[Data for analysis — start]

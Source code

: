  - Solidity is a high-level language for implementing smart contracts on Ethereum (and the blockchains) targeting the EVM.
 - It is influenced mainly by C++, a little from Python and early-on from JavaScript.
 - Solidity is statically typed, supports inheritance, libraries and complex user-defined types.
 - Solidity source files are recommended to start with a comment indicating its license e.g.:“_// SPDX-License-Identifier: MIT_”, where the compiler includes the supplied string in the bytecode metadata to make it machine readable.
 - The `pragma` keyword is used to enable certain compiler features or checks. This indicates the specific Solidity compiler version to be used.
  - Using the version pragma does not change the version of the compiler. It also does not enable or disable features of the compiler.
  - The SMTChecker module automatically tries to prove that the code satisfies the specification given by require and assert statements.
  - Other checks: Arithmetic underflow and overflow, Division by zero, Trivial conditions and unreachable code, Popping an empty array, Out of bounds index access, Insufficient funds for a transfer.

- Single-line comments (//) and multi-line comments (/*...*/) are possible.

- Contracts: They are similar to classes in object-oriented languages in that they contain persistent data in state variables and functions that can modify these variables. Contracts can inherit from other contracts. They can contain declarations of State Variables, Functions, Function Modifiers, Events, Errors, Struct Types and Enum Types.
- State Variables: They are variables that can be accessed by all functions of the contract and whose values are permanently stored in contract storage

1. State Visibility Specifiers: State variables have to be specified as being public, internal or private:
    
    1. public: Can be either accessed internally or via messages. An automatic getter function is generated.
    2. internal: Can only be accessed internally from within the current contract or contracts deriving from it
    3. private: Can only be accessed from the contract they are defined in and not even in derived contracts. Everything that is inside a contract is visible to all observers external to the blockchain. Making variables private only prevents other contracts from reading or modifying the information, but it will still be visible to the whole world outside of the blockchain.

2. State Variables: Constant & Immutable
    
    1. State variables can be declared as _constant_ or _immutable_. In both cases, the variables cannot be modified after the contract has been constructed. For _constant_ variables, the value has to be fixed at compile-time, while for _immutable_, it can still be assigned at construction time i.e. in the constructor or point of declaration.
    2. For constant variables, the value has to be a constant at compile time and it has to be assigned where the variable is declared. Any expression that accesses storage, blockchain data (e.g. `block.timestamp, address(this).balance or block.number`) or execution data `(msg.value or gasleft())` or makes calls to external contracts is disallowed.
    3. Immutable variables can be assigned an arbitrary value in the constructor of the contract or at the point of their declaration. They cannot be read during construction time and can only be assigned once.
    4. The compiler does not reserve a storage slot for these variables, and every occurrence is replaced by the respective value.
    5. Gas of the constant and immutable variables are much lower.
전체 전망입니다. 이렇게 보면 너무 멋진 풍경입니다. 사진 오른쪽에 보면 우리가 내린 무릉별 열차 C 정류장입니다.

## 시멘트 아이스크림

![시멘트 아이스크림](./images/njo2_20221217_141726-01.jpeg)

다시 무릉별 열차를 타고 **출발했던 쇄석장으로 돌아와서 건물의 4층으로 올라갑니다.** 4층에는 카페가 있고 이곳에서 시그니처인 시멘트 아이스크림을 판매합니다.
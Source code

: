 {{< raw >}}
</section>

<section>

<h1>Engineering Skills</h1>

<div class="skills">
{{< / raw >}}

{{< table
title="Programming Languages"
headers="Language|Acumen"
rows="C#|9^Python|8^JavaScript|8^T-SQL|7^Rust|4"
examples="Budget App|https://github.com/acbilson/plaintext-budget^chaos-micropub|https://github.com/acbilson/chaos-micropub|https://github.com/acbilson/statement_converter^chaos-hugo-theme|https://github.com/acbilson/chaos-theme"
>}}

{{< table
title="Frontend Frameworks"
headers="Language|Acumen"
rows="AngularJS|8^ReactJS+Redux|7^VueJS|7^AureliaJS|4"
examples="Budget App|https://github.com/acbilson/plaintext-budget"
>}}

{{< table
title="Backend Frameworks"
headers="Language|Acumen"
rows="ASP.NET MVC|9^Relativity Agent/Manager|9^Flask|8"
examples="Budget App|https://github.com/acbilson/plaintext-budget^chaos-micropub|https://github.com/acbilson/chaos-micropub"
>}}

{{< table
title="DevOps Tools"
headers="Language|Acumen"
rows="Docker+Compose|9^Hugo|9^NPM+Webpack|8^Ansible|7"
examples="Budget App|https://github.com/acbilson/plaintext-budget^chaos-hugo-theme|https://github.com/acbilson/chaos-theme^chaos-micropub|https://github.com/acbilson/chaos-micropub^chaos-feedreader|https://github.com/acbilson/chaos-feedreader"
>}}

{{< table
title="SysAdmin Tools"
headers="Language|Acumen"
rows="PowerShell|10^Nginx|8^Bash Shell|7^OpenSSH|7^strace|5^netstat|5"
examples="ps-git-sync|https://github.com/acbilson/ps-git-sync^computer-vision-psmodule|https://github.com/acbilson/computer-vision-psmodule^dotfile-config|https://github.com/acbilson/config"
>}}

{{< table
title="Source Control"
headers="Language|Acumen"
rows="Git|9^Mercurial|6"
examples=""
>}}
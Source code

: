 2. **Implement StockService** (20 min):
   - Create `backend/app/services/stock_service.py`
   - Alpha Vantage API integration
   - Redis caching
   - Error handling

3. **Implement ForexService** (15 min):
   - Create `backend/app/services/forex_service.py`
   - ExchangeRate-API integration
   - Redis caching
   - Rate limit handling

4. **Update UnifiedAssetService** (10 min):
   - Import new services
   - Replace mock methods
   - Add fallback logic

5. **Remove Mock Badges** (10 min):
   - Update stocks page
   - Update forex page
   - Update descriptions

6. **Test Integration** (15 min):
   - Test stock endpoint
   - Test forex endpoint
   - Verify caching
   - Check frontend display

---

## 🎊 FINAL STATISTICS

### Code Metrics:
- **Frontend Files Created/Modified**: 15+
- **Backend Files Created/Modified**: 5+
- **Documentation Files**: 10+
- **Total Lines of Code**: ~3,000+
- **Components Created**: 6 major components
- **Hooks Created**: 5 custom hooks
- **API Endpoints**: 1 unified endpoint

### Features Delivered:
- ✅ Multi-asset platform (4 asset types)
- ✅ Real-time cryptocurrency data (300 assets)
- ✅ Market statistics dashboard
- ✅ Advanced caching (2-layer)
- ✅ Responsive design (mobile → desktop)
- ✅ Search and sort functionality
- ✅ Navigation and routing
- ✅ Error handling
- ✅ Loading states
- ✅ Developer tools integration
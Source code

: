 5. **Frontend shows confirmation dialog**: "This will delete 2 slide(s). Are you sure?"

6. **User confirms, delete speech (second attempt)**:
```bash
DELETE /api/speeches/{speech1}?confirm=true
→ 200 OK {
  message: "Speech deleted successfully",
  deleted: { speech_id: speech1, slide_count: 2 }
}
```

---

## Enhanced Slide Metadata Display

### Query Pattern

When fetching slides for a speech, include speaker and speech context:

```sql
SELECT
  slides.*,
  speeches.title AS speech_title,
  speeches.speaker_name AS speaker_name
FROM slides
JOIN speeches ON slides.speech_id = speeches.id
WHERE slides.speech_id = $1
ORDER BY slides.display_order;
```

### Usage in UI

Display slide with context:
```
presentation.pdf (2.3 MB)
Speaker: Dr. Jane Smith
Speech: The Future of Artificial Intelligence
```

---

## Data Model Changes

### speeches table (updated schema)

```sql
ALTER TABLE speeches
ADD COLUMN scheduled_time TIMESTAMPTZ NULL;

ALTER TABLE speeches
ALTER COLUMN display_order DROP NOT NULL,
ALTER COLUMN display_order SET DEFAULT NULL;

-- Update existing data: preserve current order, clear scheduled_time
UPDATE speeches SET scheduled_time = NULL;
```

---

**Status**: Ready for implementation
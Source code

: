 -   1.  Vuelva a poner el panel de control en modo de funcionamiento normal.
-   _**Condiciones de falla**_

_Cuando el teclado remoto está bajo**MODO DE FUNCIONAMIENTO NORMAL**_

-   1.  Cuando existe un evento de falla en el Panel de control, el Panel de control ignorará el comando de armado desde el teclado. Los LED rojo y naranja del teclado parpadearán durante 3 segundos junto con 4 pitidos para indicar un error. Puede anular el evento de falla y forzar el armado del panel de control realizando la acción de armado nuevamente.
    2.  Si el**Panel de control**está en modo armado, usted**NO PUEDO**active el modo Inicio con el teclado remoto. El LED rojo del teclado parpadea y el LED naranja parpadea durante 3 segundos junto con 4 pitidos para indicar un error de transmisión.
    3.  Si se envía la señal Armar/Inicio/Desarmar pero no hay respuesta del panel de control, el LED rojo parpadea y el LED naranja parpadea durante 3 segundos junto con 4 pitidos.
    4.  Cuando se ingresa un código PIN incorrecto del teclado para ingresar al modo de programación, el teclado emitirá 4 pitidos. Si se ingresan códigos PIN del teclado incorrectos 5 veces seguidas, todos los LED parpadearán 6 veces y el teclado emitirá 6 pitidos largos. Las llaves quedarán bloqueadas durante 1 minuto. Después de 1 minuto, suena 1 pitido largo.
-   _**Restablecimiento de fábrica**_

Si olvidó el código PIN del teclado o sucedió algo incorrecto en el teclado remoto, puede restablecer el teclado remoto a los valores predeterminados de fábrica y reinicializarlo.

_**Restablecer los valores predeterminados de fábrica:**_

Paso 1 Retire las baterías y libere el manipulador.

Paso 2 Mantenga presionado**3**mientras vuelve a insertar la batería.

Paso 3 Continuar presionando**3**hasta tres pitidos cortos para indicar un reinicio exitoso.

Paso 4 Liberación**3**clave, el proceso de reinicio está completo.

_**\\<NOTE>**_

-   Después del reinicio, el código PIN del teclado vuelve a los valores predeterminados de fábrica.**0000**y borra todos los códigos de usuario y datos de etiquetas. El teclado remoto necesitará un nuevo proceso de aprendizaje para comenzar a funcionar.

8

[Data for analysis — finish]

### How to complete this task
Line count for the string "assigned": give the number of lines in the listing that hold it, with no other output.

### Written answer
3